“I think perhaps you should put her back down,” I suggested nervously.
“Nonsense! Pussy knows I adore cats, doesn’t he?”
“She’s a she, actually…”
As I tried to disengage Cleo from the necklace, she caught the bauble between her teeth and crunched. Like the first boulder in an avalanche, it tumbled to the ground. In an unstoppable flow of slow motion the bauble was then followed by a cascade of beads, gems and ribbon. Audrey shrieked. Not even the one-armed master would be capable of restoring the pile of festive rubble that now lay at her feet.
Audrey declined my offer to string the beads together again, or at least find somebody who might be able to. I grabbed an old supermarket bag and shoved what was left of the artwork into it. She was gracious enough to leave without strangling me. Or Cleo.

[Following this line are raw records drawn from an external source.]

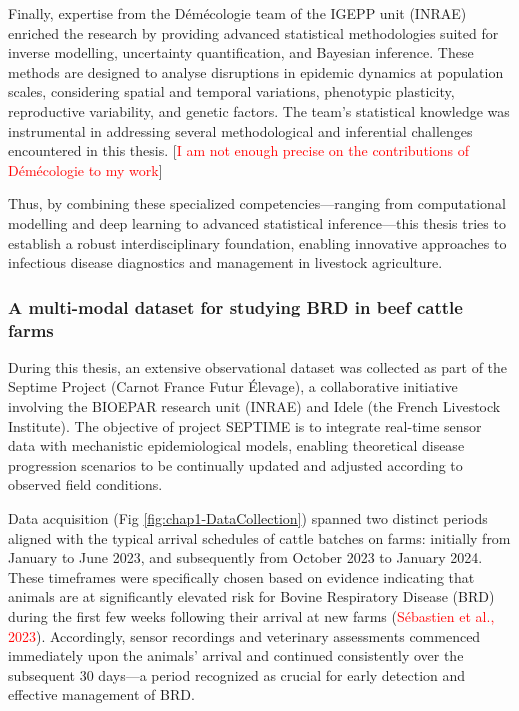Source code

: Finally, expertise from the Démécologie team of the IGEPP unit (INRAE) enriched the research by providing advanced statistical methodologies suited for inverse modelling, uncertainty quantification, and Bayesian inference. These methods are designed to analyse disruptions in epidemic dynamics at population scales, considering spatial and temporal variations, phenotypic plasticity, reproductive variability, and genetic factors. The team's statistical knowledge was instrumental in addressing several methodological and inferential challenges encountered in this thesis. [\textcolor{red}{I am not enough precise on the contributions of Démécologie to my work}]

Thus, by combining these specialized competencies—ranging from computational modelling and deep learning to advanced statistical inference—this thesis tries to establish a robust interdisciplinary foundation, enabling innovative approaches to infectious disease diagnostics and management in livestock agriculture.

\subsubsection{A multi-modal dataset for studying BRD in beef cattle farms}

During this thesis, an extensive observational dataset was collected as part of the Septime Project (Carnot France Futur Élevage), a collaborative initiative involving the BIOEPAR research unit (INRAE) and Idele (the French Livestock Institute). The objective of project SEPTIME is to integrate real-time sensor data with mechanistic epidemiological models, enabling theoretical disease progression scenarios to be continually updated and adjusted according to observed field conditions.

Data acquisition (Fig \ref{fig:chap1-DataCollection}) spanned two distinct periods aligned with the typical arrival schedules of cattle batches on farms: initially from January to June 2023, and subsequently from October 2023 to January 2024. These timeframes were specifically chosen based on evidence indicating that animals are at significantly elevated risk for Bovine Respiratory Disease (BRD) during the first few weeks following their arrival at new farms (\textcolor{red}{Sébastien et al., 2023}). Accordingly, sensor recordings and veterinary assessments commenced immediately upon the animals' arrival and continued consistently over the subsequent 30 days—a period recognized as crucial for early detection and effective management of BRD.

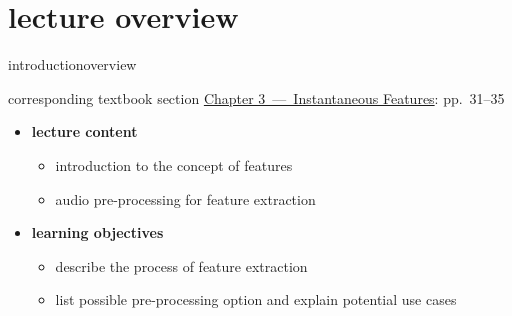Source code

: 




\subtitle{Module 3.0: Feature Extraction~---~Introduction and Pre-processing}


	

    \section[overview]{lecture overview}
        \begin{frame}{introduction}{overview}
            \begin{block}{corresponding textbook section}
                    \href{http://ieeexplore.ieee.org/xpl/articleDetails.jsp?arnumber=6331120}{Chapter 3~---~Instantaneous Features}: pp.~31--35
            \end{block}

            \begin{itemize}
                \item   \textbf{lecture content}
                    \begin{itemize}
                        \item   introduction to the concept of features
                        \item   audio pre-processing for feature extraction
                    \end{itemize}
                \bigskip
                \item<2->   \textbf{learning objectives}
                    \begin{itemize}
                        \item   describe the process of feature extraction
                        \item   list possible pre-processing option and explain potential use cases
                    \end{itemize}
            \end{itemize}
        \end{frame}

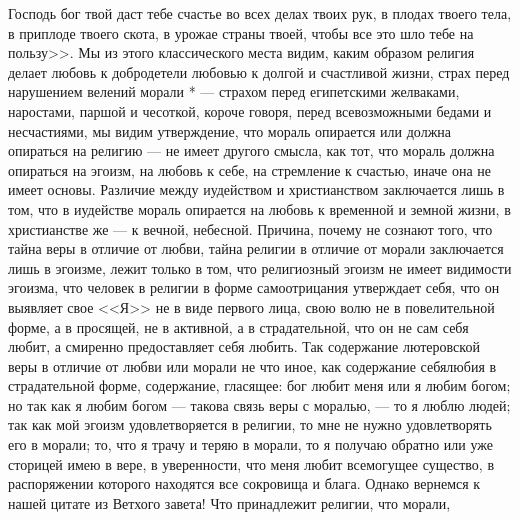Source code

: \documentclass[12pt]{article}
\begin{document}
Господь бог твой даст тебе счастье во всех делах твоих рук, в плодах твоего тела, в приплоде твоего скота, в урожае страны твоей, чтобы все это шло тебе на пользу>>. Мы из этого классического места видим, каким образом религия делает любовь к добродетели любовью к долгой и счастливой жизни, страх перед нарушением велений морали * --- страхом перед египетскими желваками, наростами, паршой и чесоткой, короче говоря, перед всевозможными бедами и несчастиями, мы видим утверждение, что мораль опирается или должна опираться на религию --- не имеет другого смысла, как тот, что мораль должна опираться на эгоизм, на любовь к себе, на стремление к счастью, иначе она не имеет основы. Различие между иудейством и христианством заключается лишь в том, что в иудействе мораль опирается на любовь к временной и земной жизни, в христианстве же --- к вечной, небесной. Причина, почему не сознают того, что тайна веры в отличие от любви, тайна религии в отличие от морали заключается лишь в эгоизме, лежит только в том, что религиозный эгоизм не имеет видимости эгоизма, что человек в религии в форме самоотрицания утверждает себя, что он выявляет свое <<Я>> не в виде первого лица, свою волю не в повелительной форме, а в просящей, не в активной, а в страдательной, что он не сам себя любит, а смиренно предоставляет себя любить. Так содержание лютеровской веры в отличие от любви или морали не что иное, как содержание себялюбия в страдательной форме, содержание, гласящее: бог любит меня или я любим богом; но так как я любим богом --- такова связь веры с моралью, --- то я люблю людей; так как мой эгоизм удовлетворяется в религии, то мне не нужно удовлетворять его в морали; то, что я трачу и теряю в морали, то я получаю обратно или уже сторицей имею в вере, в уверенности, что меня любит всемогущее существо, в распоряжении которого находятся все сокровища и блага. Однако вернемся к нашей цитате из Ветхого завета! Что принадлежит религии, что морали, 
\end{document}

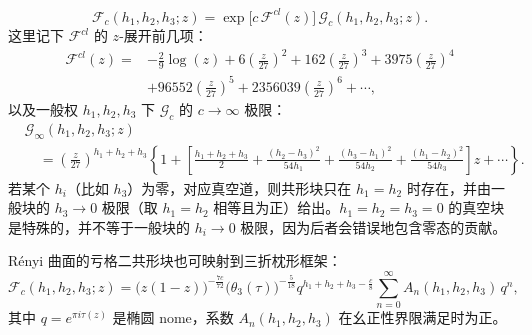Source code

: \begin{equation}
  \label{eq:5-45}
  \mathcal{F}_c(h_1,h_2,h_3;z)
  = \exp\bigl[c\,\mathcal{F}^{cl}(z)\bigr]\,
    \mathcal{G}_c(h_1,h_2,h_3;z).
\end{equation}
这里记下 $\mathcal{F}^{cl}$ 的 $z$-展开前几项：
\begin{equation}
  \label{eq:5-46}
  \begin{aligned}
    \mathcal{F}^{cl}(z)
    = {}& -\frac{2}{9}\log(z)
      + 6\left(\frac{z}{27}\right)^2
      + 162\left(\frac{z}{27}\right)^3
      + 3975\left(\frac{z}{27}\right)^4\\
      & + 96552\left(\frac{z}{27}\right)^5
      + 2356039\left(\frac{z}{27}\right)^6
      + \cdots,
  \end{aligned}
\end{equation}
以及一般权 $h_1,h_2,h_3$ 下 $\mathcal{G}_c$ 的 $c\to\infty$ 极限：
\begin{equation}
  \label{eq:5-47}
  \begin{aligned}
    &\mathcal{G}_\infty(h_1,h_2,h_3;z)\\
    &\quad = \left(\frac{z}{27}\right)^{h_1+h_2+h_3}
    \left\{ 1 + \left[
      \frac{h_1+h_2+h_3}{2}
      + \frac{(h_2-h_3)^2}{54h_1}
      + \frac{(h_3-h_1)^2}{54h_2}
      + \frac{(h_1-h_2)^2}{54h_3}\right] z
      + \cdots\right\}.
  \end{aligned}
\end{equation}
若某个 $h_i$（比如 $h_3$）为零，对应真空道，则共形块只在 $h_1=h_2$ 时存在，并由一般块的 $h_3\to0$ 极限（取 $h_1=h_2$ 相等且为正）给出。$h_1=h_2=h_3=0$ 的真空块是特殊的，并不等于一般块的 $h_i\to0$ 极限，因为后者会错误地包含零态的贡献。


Rényi 曲面的亏格二共形块也可映射到三折枕形框架：
\begin{equation}
  \label{eq:5-48}
  \mathcal{F}_c(h_1,h_2,h_3;z)
  = \bigl(z(1-z)\bigr)^{-\frac{7c}{72}}
    \bigl(\theta_3(\tau)\bigr)^{-\frac{5}{18}}
    q^{h_1+h_2+h_3-\frac{c}{8}}
    \sum_{n=0}^{\infty} A_n(h_1,h_2,h_3)\,q^n,
\end{equation}
其中 $q=e^{\pi i\tau(z)}$ 是椭圆 nome，系数 $A_n(h_1,h_2,h_3)$ 在幺正性界限满足时为正。


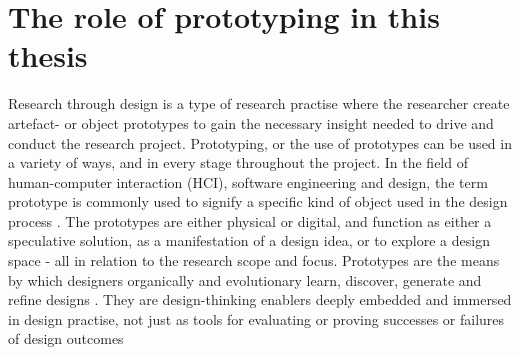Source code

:\section{The role of prototyping in this thesis}
Research through design is a type of research practise where the researcher create artefact- or object prototypes to gain the necessary insight needed to drive and conduct the research project. Prototyping, or the use of prototypes can be used in a variety of ways, and in every stage throughout the project. In the field of human-computer interaction (HCI), software engineering and design, the term prototype is commonly used to signify a specific kind of object used in the design process \autocite[p. 2]{lim_anatomy_2008}. The prototypes are either physical or digital, and function as either a speculative solution, as a manifestation of a design idea, or to explore a design space - all in relation to the research scope and focus. Prototypes are the means by which designers organically and evolutionary learn, discover, generate and refine designs \autocite[p. 2]{lim_anatomy_2008}. They are design-thinking enablers deeply embedded and immersed in design practise, not just as tools for evaluating or proving successes or failures of design outcomes \autocite[p. 2]{lim_anatomy_2008}


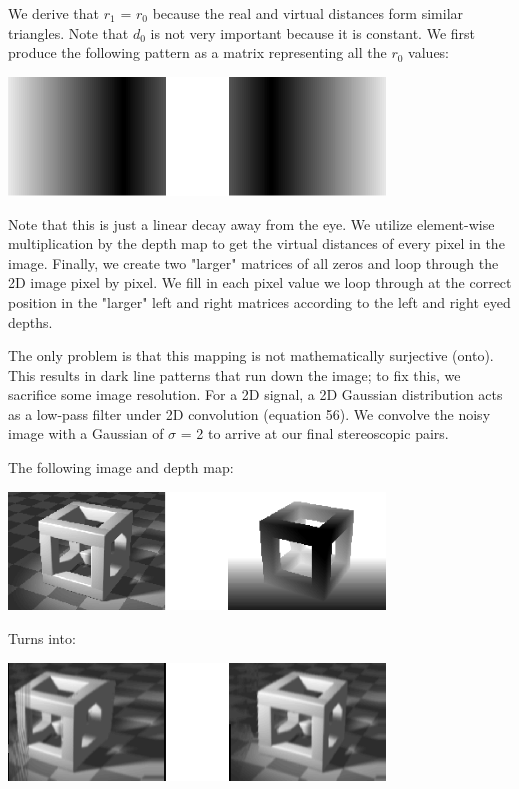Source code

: \documentclass[12pt]{article}
\begin{document}
We derive that \(r_{1}\) = \(r_{0}\) because the real and virtual distances form similar triangles. Note that \(d_{0}\) is not very important because it is constant. We first produce the following pattern as a matrix representing all the \(r_{0}\) values:

\begin{center}
\includegraphics[width=100mm]{eye_distances.png}
\end{center}

Note that this is just a linear decay away from the eye. We utilize element-wise multiplication by the depth map to get the virtual distances of every pixel in the image. Finally, we create two "larger" matrices of all zeros and loop through the 2D image pixel by pixel. We fill in each pixel value we loop through at the correct position in the "larger" left and right matrices according to the left and right eyed depths.

The only problem is that this mapping is not mathematically surjective (onto). This results in dark line patterns that run down the image; to fix this, we sacrifice some image resolution. For a 2D signal, a 2D Gaussian distribution acts as a low-pass filter under 2D convolution (equation 56). We convolve the noisy image with a Gaussian of \(\sigma\) = 2 to arrive at our final stereoscopic pairs.

The following image and depth map:

\begin{center}
\includegraphics[width=100mm]{image_depth_pair.png}
\end{center}

Turns into:

\begin{center}
\includegraphics[width=100mm]{stereoscopic_pair.png}
\end{center}
\end{document}
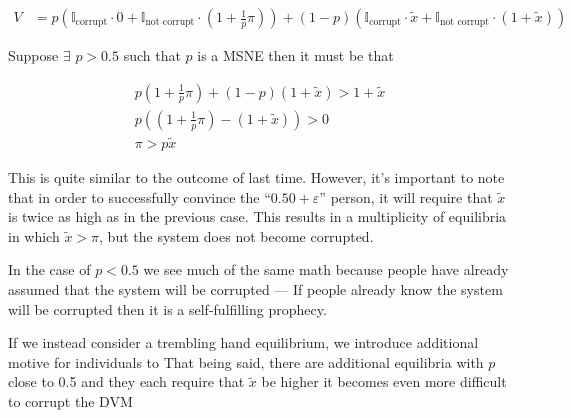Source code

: \documentclass[12pt]{article}
\begin{document}
    \begin{align*}
      V &= p (\mathbb{I}_{\text{corrupt}} \cdot 0 + \mathbb{I}_{\text{not corrupt}} \cdot (1 + \frac{1}{p} \pi)) + (1 - p) (\mathbb{I}_{\text{corrupt}} \cdot \tilde{x} + \mathbb{I}_{\text{not corrupt}} \cdot (1 + \tilde{x}))
    \end{align*}

    Suppose $\exists$ $p > 0.5$ such that $p$ is a MSNE then it must be that

    \begin{align*}
      p (1 + \frac{1}{p} \pi) + (1 - p) (1 + \tilde{x}) > 1 + \tilde{x} \\
      p( (1 + \frac{1}{p} \pi) - (1 + \tilde{x})) > 0 \\
      \pi > p \tilde{x}
    \end{align*}

    This is quite similar to the outcome of last time. However, it's important to note that in
    order to successfully convince the ``$0.50 + \varepsilon$'' person, it will require that
    $\tilde{x}$ is twice as high as in the previous case. This results in a multiplicity of
    equilibria in which $\tilde{x} > \pi$, but the system does not become corrupted.

    In the case of $p < 0.5$ we see much of the same math because people have already assumed that
    the system will be corrupted --- If people already know the system will be corrupted then it
    is a self-fulfilling prophecy.

    If we instead consider a trembling hand equilibrium, we introduce additional motive for
    individuals to That being said, there are additional equilibria with $p$
    close to 0.5 and they each require that $\tilde{x}$ be higher it becomes even more difficult
    to corrupt the DVM
\end{document}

I was starting to feel desperate. Was nobody right for Cleo? Finally Andrea, a young doctor with green eyes and a froth of dark curls, arrived. She swore she was a cat person and would take good care of Cleo. She didn’t try to seduce Cleo as others had and failed. She simply looked around the house and asked questions in an easygoing way. As Andrea stood to leave, Cleo arched her back in a sensuous curve and invited Andrea to pat her. With our cat’s paw print of approval, we signed Andrea up.
I knew that as well as being capable of great affection Cleo was tough and independent, a survivor. Nevertheless, I worried. Sinking my nose into her fragrant fur, I prayed we’d see her again. The prospect of leaving the kids for three months was like chopping an arm off and putting it in the freezer. I tried to tell myself it wasn’t going to be an amputation like losing Sam, but a mere putting on ice. Mum and Steve assured me the children would be fine, especially with Anne Marie’s help. I knew all three of them loved Rob and Lydia, but they couldn’t provide that unique combination of neuroticism and adoration that is a mother’s love. They kept telling me three months would fly. Philip assured me he was going to be engrossed by his pressure-cooker MBA squeezing a two-year course into one.
Cambridge has been home to the best of Britain’s grey matter for centuries. Being clever people, the inhabitants have arranged to live in one of the most picturesque towns on earth. Its thirty-one colleges, ancient and modern, are tossed loosely together around the river Cam, which can be sluggish or romantic, depending on its mood. Even on that first day in the knifelike January air, the beauty of Cambridge dragged me out of internal melodrama. The turrets of King’s College Chapel pointed skywards with such delicacy they were surely fashioned by bees, not human hands.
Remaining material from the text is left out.